2012Innovating While Drilling®November/December

MPD powers static pre-drill modeling with dynamic capacity

Continuous data gathering provides more flexible system of well control

By David Pavel and Brian Grayson, Weatherford

Once drilling is under way, subsurface conditions can be invariably different than what was predicted in pre-drill models, and changes may be required to the plan. Operating with a pressurizable, closed-loop drilling system, MPD can help to identify, for example, pore pressure when the well begins to flow, resulting in enhanced well control.

Managed pressure drilling (MPD) significantly reduces the likelihood of a well control event and associated wellbore problems by addressing two key challenges associated with conventional methods: the uncertainty of the pre-drill model that is the basis for the well design and the inflexibility of the resulting well design and mud regimes.

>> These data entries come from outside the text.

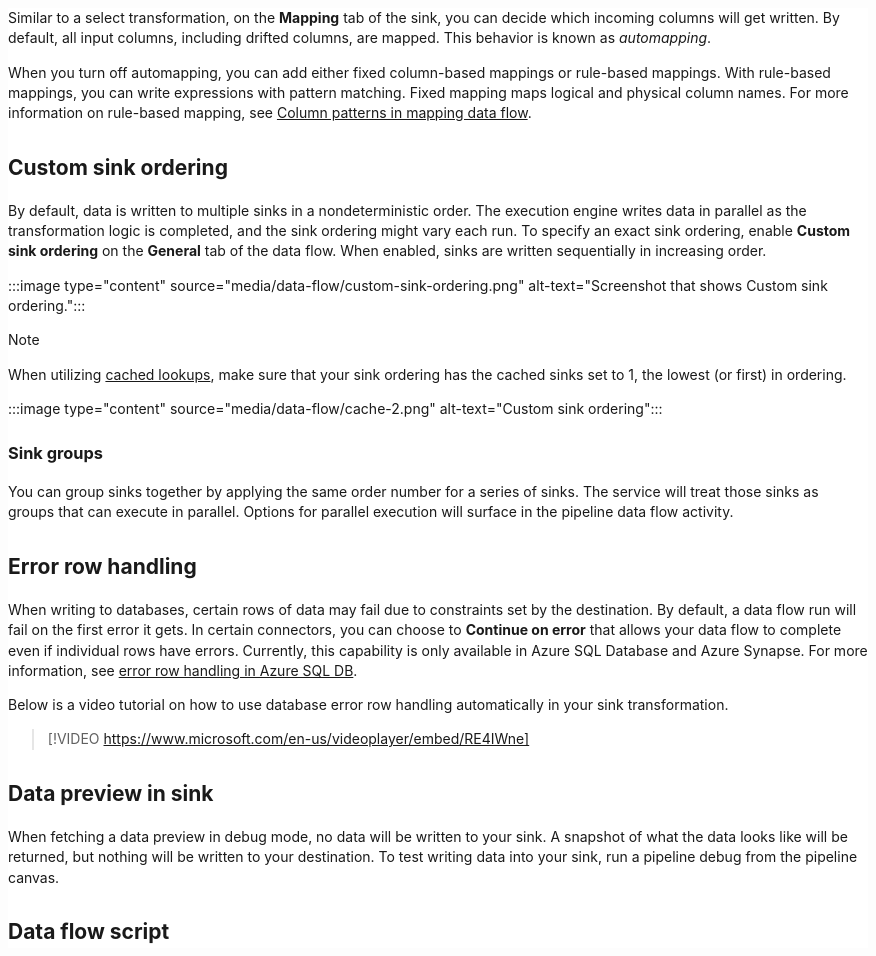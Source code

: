 Similar to a select transformation, on the **Mapping** tab of the sink, you can decide which incoming columns will get written. By default, all input columns, including drifted columns, are mapped. This behavior is known as *automapping*.

When you turn off automapping, you can add either fixed column-based mappings or rule-based mappings. With rule-based mappings, you can write expressions with pattern matching. Fixed mapping maps logical and physical column names. For more information on rule-based mapping, see [Column patterns in mapping data flow](concepts-data-flow-column-pattern.md#rule-based-mapping-in-select-and-sink).

## Custom sink ordering

By default, data is written to multiple sinks in a nondeterministic order. The execution engine writes data in parallel as the transformation logic is completed, and the sink ordering might vary each run. To specify an exact sink ordering, enable **Custom sink ordering** on the **General** tab of the data flow. When enabled, sinks are written sequentially in increasing order.

:::image type="content" source="media/data-flow/custom-sink-ordering.png" alt-text="Screenshot that shows Custom sink ordering.":::

> [!NOTE]
> When utilizing [cached lookups](./concepts-data-flow-expression-builder.md#cached-lookup), make sure that your sink ordering has the cached sinks set to 1, the lowest (or first) in ordering.

:::image type="content" source="media/data-flow/cache-2.png" alt-text="Custom sink ordering":::

### Sink groups

You can group sinks together by applying the same order number for a series of sinks. The service will treat those sinks as groups that can execute in parallel. Options for parallel execution will surface in the pipeline data flow activity.

## Error row handling

When writing to databases, certain rows of data may fail due to constraints set by the destination. By default, a data flow run will fail on the first error it gets. In certain connectors, you can choose to **Continue on error** that allows your data flow to complete even if individual rows have errors. Currently, this capability is only available in Azure SQL Database and Azure Synapse. For more information, see [error row handling in Azure SQL DB](connector-azure-sql-database.md#error-row-handling).

Below is a video tutorial on how to use database error row handling automatically in your sink transformation.

> [!VIDEO https://www.microsoft.com/en-us/videoplayer/embed/RE4IWne]

## Data preview in sink

When fetching a data preview in debug mode, no data will be written to your sink. A snapshot of what the data looks like will be returned, but nothing will be written to your destination. To test writing data into your sink, run a pipeline debug from the pipeline canvas.

## Data flow script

Operating with a pressurizable, closed-loop drilling (CLD) system, MPD overcomes both of these challenges by enhancing the ability to perform conventional well control methods, providing a dynamic capacity that is counter to static pre-drill models. The result is a significant advance in the well construction process that enhances well control by minimizing the impact of pressure-related events through real-time detection and mitigation techniques.

Pre-drill modeling

A good well design is based on a geological/geophysical (G&G) model that is predictive in nature, such as pore pressure/fracture gradient (PP/FG) projections and, when available, offset data. But for all the information and considerable expense that goes into this G&G prediction, it is an educated guess that is limited by its static view of how the well will be drilled.

While the intention is to adhere to the plan, once drilling gets under way, the subsurface conditions are invariably different and require changes to the plan. Those deviations might be as simple as adjustments in the mud weight or as drastic as changing casing setting points.

The ability to counter these variations is constrained by a somewhat ridged well design and the inability to easily make changes to the primary well control elements, such as the BOP, drilling fluid design and kick tolerances, that are designed into the well construction plan.

This typically yields a slow response to wellbore events. For example, when a well experiences an influx, information is often limited to the minimal influx pressure based on mud weight and depth. Standard industry procedure is to close the BOP and observe the wellhead pressure in an effort to characterize the nature of the influx. The well is under control, but drilling is stopped.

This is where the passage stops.